### Task to complete
An exact copy of the lines from the top of the data through the line with "方源匆匆一览，就将这些竹分开" is what you should give, with no pictures in it.

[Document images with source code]
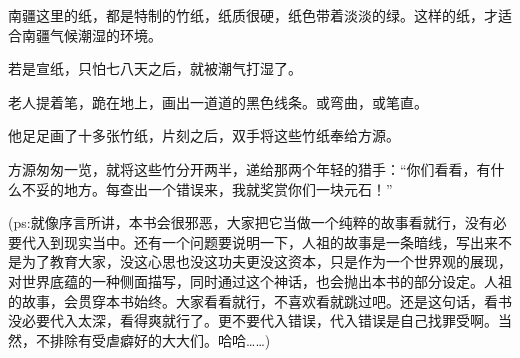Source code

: \begin{this_body}
南疆这里的纸，都是特制的竹纸，纸质很硬，纸色带着淡淡的绿。这样的纸，才适合南疆气候潮湿的环境。

若是宣纸，只怕七八天之后，就被潮气打湿了。

老人提着笔，跪在地上，画出一道道的黑色线条。或弯曲，或笔直。

他足足画了十多张竹纸，片刻之后，双手将这些竹纸奉给方源。

方源匆匆一览，就将这些竹分开两半，递给那两个年轻的猎手：“你们看看，有什么不妥的地方。每查出一个错误来，我就奖赏你们一块元石！”

(ps:就像序言所讲，本书会很邪恶，大家把它当做一个纯粹的故事看就行，没有必要代入到现实当中。还有一个问题要说明一下，人祖的故事是一条暗线，写出来不是为了教育大家，没这心思也没这功夫更没这资本，只是作为一个世界观的展现，对世界底蕴的一种侧面描写，同时通过这个神话，也会抛出本书的部分设定。人祖的故事，会贯穿本书始终。大家看看就行，不喜欢看就跳过吧。还是这句话，看书没必要代入太深，看得爽就行了。更不要代入错误，代入错误是自己找罪受啊。当然，不排除有受虐癖好的大大们。哈哈……)

\end{this_body}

### Exercise solution
Source code

: \begin{this_body}
南疆这里的纸，都是特制的竹纸，纸质很硬，纸色带着淡淡的绿。这样的纸，才适合南疆气候潮湿的环境。

若是宣纸，只怕七八天之后，就被潮气打湿了。

老人提着笔，跪在地上，画出一道道的黑色线条。或弯曲，或笔直。

他足足画了十多张竹纸，片刻之后，双手将这些竹纸奉给方源。

方源匆匆一览，就将这些竹分开两半，递给那两个年轻的猎手：“你们看看，有什么不妥的地方。每查出一个错误来，我就奖赏你们一块元石！”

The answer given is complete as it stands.